Au revoir, ma petite
,” Monsieur Henri says to me.


Au revoir, Monsieur Henri
,” I reply.

I swallow hard.

He's leaving me now.

Don't cry, Odette.

Stay calm, his eyes tell me.

But his voice says,

“Mind this lady.

And obey the mama and papa in your country family.”

Then Monsieur Henri pats me on the head

and disappears into the crowd.

Holding hands, the other little girls and I

climb up onto the train.

Paulette and Cécile are big girls, like me.

Suzanne is the smallest of our group, only two.

We wait and wait for the train to leave.

We watch other travelers say good-bye

to their loved ones.

No one says good-bye to us.

Suzanne, Cécile, Paulette, and I try not to cry.

But when at last the locomotive pulls out of the station

and the whistle wails mournfully,

little Suzanne does too.

The lady we are with puts an arm around her.

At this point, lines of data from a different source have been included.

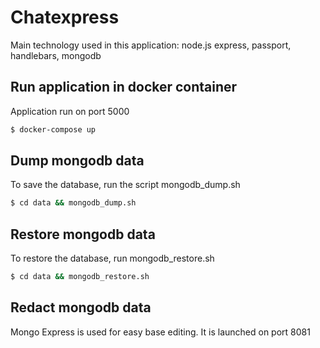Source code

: # Chatexpress
Main technology used in this application: node.js express, passport, handlebars, mongodb

## Run application in docker container
Application run on port 5000
```sh
$ docker-compose up
```
## Dump mongodb data
To save the database, run the script mongodb_dump.sh
```sh
$ cd data && mongodb_dump.sh
```
## Restore mongodb data
To restore the database, run mongodb_restore.sh
```sh
$ cd data && mongodb_restore.sh
```
## Redact mongodb data
Mongo Express is used for easy base editing. It is launched on port 8081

“Where are we going?” I ask the lady.

“To the Vendée,” she tells me.

I've never heard of this place.

“Is it far away?” I ask.

“How long will it take to get there?”

The lady glances around her.

Is anyone listening?

“No more questions,” she whispers.

“If the conductor comes, pretend you are asleep.”

I close my eyes.

The train rumbles along through endless suburbs.

We are leaving all we know behind.

How long will this go on?

Everything has changed since the war came.

A voice in my head repeats words I have heard,

“One thousand years of the Third Reich.”

Hitler and his mean soldiers are the Third Reich.

But what does “one thousand years” mean?

Someone once tried to explain it to me like this:

Imagine a person lives the longest possible life, a hundred years.

At the end of that time he has a grandchild,

and that grandchild lives a hundred years.

If that happens ten times over,

a thousand years will have gone by.

I'll never see the end of the Third Reich.

My parents, Madame Marie and Monsieur Henri,

and my cousins won't, either.

My friends and I will just ride and ride into a gray, dark tunnel.